Source texts of formatted documents
►

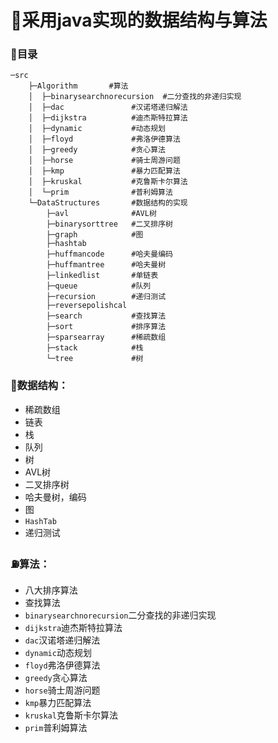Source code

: # :love_hotel:采用java实现的数据结构与算法

### :bookmark_tabs:目录
```
─src
    ├─Algorithm       #算法
    │  ├─binarysearchnorecursion  #二分查找的非递归实现
    │  ├─dac               #汉诺塔递归解法
    │  ├─dijkstra          #迪杰斯特拉算法
    │  ├─dynamic           #动态规划
    │  ├─floyd             #弗洛伊德算法
    │  ├─greedy            #贪心算法
    │  ├─horse             #骑士周游问题
    │  ├─kmp               #暴力匹配算法
    │  ├─kruskal           #克鲁斯卡尔算法
    │  └─prim              #普利姆算法
    └─DataStructures       #数据结构的实现
        ├─avl              #AVL树
        ├─binarysorttree   #二叉排序树
        ├─graph            #图
        ├─hashtab     
        ├─huffmancode      #哈夫曼编码
        ├─huffmantree      #哈夫曼树
        ├─linkedlist	   #单链表
        ├─queue			   #队列
        ├─recursion        #递归测试
        ├─reversepolishcal
        ├─search           #查找算法
        ├─sort             #排序算法
        ├─sparsearray      #稀疏数组
        ├─stack            #栈
        └─tree             #树
```

###   	:triangular_flag_on_post:数据结构：
- 稀疏数组
- 链表
- 栈
- 队列
- 树
- AVL树
- 二叉排序树
- 哈夫曼树，编码
- 图
- `HashTab`
- 递归测试


### :fuelpump:算法：
- 八大排序算法
- 查找算法
- `binarysearchnorecursion`二分查找的非递归实现
- `dijkstra`迪杰斯特拉算法
- `dac`汉诺塔递归解法
- `dynamic`动态规划
- `floyd`弗洛伊德算法
- `greedy`贪心算法
- `horse`骑士周游问题
- `kmp`暴力匹配算法
-  `kruskal`克鲁斯卡尔算法 
- `prim`普利姆算法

◄

Give back all entries exactly. No pictures belong in the copy.

Source code

: # :love_hotel:采用java实现的数据结构与算法

### :bookmark_tabs:目录
```
─src
    ├─Algorithm       #算法
    │  ├─binarysearchnorecursion  #二分查找的非递归实现
    │  ├─dac               #汉诺塔递归解法
    │  ├─dijkstra          #迪杰斯特拉算法
    │  ├─dynamic           #动态规划
    │  ├─floyd             #弗洛伊德算法
    │  ├─greedy            #贪心算法
    │  ├─horse             #骑士周游问题
    │  ├─kmp               #暴力匹配算法
    │  ├─kruskal           #克鲁斯卡尔算法
    │  └─prim              #普利姆算法
    └─DataStructures       #数据结构的实现
        ├─avl              #AVL树
        ├─binarysorttree   #二叉排序树
        ├─graph            #图
        ├─hashtab     
        ├─huffmancode      #哈夫曼编码
        ├─huffmantree      #哈夫曼树
        ├─linkedlist	   #单链表
        ├─queue			   #队列
        ├─recursion        #递归测试
        ├─reversepolishcal
        ├─search           #查找算法
        ├─sort             #排序算法
        ├─sparsearray      #稀疏数组
        ├─stack            #栈
        └─tree             #树
```

###   	:triangular_flag_on_post:数据结构：
- 稀疏数组
- 链表
- 栈
- 队列
- 树
- AVL树
- 二叉排序树
- 哈夫曼树，编码
- 图
- `HashTab`
- 递归测试


### :fuelpump:算法：
- 八大排序算法
- 查找算法
- `binarysearchnorecursion`二分查找的非递归实现
- `dijkstra`迪杰斯特拉算法
- `dac`汉诺塔递归解法
- `dynamic`动态规划
- `floyd`弗洛伊德算法
- `greedy`贪心算法
- `horse`骑士周游问题
- `kmp`暴力匹配算法
-  `kruskal`克鲁斯卡尔算法 
- `prim`普利姆算法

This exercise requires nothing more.